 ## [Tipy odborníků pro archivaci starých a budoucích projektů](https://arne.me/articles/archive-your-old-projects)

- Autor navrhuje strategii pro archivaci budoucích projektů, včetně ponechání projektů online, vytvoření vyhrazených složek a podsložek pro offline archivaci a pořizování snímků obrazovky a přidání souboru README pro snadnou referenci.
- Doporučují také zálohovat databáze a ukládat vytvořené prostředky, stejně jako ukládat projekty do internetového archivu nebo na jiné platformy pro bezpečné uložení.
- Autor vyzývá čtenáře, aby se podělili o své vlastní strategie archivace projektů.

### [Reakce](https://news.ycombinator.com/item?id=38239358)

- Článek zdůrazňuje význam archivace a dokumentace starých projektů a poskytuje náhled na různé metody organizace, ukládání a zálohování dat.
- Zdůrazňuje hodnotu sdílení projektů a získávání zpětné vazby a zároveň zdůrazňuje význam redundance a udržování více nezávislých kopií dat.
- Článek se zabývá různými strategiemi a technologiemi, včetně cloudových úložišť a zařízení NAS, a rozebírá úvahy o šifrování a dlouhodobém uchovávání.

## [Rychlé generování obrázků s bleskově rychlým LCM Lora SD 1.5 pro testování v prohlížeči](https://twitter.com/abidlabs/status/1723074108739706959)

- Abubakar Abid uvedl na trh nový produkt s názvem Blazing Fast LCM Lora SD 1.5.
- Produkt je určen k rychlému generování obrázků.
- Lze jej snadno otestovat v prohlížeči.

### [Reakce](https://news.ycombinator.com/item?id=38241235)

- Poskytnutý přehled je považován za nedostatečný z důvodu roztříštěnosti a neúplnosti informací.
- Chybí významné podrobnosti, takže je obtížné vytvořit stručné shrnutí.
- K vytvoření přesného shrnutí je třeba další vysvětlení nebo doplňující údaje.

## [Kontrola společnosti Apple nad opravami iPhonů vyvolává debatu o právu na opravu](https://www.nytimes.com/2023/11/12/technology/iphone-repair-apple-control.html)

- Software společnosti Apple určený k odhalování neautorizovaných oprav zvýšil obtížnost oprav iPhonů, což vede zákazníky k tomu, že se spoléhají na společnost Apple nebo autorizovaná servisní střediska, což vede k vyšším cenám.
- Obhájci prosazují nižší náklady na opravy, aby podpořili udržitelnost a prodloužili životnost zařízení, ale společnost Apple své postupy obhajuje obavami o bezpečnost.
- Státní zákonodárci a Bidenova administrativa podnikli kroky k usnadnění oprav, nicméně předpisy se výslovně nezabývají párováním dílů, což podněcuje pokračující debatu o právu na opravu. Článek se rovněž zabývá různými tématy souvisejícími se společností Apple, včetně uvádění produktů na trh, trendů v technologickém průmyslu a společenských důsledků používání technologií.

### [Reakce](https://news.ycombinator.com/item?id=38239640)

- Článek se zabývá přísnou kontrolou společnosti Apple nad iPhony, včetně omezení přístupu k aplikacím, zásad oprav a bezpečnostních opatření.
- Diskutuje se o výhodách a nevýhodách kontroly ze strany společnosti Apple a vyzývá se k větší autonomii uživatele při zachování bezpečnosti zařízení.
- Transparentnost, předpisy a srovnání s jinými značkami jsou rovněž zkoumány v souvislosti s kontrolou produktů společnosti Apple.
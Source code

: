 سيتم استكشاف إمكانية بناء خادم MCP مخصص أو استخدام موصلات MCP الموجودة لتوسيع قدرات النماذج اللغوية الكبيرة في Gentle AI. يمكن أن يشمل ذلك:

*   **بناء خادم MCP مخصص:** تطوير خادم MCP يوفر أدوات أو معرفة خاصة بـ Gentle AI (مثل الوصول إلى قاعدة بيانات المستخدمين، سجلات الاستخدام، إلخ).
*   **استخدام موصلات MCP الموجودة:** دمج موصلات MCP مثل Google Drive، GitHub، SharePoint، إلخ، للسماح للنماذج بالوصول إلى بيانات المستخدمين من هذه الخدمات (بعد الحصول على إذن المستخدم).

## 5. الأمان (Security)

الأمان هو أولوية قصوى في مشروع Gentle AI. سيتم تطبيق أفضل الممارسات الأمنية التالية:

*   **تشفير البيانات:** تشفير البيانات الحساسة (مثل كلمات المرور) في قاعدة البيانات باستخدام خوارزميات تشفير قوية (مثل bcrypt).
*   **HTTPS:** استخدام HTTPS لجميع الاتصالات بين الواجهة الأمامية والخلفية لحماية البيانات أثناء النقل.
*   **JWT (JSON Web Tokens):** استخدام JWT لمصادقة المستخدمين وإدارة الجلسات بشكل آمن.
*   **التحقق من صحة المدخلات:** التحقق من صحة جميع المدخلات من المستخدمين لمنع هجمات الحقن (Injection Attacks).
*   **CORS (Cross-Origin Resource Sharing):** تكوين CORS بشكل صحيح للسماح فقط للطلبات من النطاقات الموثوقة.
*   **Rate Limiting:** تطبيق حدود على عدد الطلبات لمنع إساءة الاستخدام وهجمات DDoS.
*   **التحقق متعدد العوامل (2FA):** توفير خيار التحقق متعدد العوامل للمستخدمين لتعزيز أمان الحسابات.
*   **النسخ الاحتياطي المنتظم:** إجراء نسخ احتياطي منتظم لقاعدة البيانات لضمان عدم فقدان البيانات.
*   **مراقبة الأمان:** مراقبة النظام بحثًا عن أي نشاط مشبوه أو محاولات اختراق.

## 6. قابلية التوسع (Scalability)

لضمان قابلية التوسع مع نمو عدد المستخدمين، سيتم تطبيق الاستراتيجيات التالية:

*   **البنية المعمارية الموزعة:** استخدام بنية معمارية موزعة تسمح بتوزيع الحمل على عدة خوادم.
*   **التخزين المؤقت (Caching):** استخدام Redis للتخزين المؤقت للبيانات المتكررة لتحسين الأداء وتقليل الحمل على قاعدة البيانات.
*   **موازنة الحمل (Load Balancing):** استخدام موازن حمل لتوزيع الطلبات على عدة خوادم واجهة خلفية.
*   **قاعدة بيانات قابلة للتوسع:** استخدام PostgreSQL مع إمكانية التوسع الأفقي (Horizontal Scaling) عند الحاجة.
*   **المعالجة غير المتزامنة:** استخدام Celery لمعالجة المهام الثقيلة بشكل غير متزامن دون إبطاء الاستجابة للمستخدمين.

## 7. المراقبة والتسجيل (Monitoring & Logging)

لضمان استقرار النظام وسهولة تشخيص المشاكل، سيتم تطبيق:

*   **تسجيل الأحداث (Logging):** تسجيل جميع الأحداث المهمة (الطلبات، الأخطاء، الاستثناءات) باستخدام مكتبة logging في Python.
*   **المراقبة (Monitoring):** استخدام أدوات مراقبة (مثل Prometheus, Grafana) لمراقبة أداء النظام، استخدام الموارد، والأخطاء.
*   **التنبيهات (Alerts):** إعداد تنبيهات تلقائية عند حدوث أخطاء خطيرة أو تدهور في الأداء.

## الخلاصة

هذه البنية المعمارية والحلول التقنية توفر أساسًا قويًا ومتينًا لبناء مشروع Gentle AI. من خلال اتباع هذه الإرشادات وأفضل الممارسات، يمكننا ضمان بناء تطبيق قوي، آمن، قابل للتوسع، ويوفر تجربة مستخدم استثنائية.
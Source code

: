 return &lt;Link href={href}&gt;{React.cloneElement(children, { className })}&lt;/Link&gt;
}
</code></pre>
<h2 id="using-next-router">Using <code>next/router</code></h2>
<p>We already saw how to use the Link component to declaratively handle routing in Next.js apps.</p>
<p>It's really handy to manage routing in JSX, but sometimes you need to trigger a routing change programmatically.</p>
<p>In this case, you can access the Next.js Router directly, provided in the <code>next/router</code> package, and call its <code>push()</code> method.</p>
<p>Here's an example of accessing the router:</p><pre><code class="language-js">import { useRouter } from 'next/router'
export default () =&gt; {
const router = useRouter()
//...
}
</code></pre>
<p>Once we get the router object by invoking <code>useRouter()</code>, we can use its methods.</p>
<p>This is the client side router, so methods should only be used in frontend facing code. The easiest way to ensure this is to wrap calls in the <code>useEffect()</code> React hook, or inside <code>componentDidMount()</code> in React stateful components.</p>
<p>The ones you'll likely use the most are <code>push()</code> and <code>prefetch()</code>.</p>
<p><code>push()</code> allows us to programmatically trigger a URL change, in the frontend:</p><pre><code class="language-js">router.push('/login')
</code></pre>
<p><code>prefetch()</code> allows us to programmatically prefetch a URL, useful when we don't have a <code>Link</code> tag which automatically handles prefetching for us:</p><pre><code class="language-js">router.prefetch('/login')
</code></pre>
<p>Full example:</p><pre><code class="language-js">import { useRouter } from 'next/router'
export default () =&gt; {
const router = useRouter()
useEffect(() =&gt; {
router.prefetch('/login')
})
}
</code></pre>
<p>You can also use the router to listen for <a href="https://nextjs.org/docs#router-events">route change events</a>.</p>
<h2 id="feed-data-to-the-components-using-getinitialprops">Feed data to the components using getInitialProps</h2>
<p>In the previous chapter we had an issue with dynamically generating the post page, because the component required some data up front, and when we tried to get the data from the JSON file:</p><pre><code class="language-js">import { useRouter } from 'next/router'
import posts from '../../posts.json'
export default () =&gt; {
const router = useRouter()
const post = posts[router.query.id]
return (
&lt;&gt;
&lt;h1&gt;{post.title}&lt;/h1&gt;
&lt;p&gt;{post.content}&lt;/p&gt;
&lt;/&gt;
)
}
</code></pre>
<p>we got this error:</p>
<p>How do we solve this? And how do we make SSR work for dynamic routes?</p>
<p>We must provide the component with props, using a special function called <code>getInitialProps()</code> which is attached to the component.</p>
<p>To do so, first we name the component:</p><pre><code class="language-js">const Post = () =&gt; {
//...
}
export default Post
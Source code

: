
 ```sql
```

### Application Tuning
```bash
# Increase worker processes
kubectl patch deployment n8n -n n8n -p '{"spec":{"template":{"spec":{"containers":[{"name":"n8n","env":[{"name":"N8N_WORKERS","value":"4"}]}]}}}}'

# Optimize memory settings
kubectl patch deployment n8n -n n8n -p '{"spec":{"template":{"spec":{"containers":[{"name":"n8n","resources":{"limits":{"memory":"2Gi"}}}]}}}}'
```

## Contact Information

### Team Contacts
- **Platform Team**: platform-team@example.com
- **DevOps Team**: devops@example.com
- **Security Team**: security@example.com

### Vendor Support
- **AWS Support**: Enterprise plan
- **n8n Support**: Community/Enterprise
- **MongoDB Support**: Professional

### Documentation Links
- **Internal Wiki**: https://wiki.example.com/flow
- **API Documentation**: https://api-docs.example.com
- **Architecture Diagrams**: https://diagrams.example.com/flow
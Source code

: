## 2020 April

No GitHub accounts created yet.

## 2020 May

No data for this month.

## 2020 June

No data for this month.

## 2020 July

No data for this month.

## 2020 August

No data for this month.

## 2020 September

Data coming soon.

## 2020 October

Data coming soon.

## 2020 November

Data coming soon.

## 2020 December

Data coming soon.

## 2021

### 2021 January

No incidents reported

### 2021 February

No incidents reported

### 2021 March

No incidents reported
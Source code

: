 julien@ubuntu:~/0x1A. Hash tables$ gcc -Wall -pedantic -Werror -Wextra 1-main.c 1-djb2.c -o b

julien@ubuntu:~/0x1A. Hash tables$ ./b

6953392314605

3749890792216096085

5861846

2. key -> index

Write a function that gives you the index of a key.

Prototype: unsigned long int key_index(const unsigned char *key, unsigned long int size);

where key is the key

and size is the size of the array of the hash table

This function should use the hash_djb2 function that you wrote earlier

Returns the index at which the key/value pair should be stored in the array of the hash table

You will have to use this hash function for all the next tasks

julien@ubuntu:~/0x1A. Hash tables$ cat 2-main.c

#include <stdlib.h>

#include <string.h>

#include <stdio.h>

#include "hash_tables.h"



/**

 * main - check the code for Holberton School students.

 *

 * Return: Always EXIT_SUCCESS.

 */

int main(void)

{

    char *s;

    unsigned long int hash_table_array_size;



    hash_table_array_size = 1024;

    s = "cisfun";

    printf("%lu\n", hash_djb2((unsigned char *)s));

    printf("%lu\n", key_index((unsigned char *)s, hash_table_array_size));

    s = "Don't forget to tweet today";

********************

- **ACTIVITY**:
Would you print exactly, and only, the lines of the data above from the line with "- Poskytnutý přehled" through the line with "- K vytvoření", inclusive?

- **ANSWER SECTION**:
- Poskytnutý přehled je považován za nedostatečný z důvodu roztříštěnosti a neúplnosti informací.
- Chybí významné podrobnosti, takže je obtížné vytvořit stručné shrnutí.
- K vytvoření přesného shrnutí je třeba další vysvětlení nebo doplňující údaje.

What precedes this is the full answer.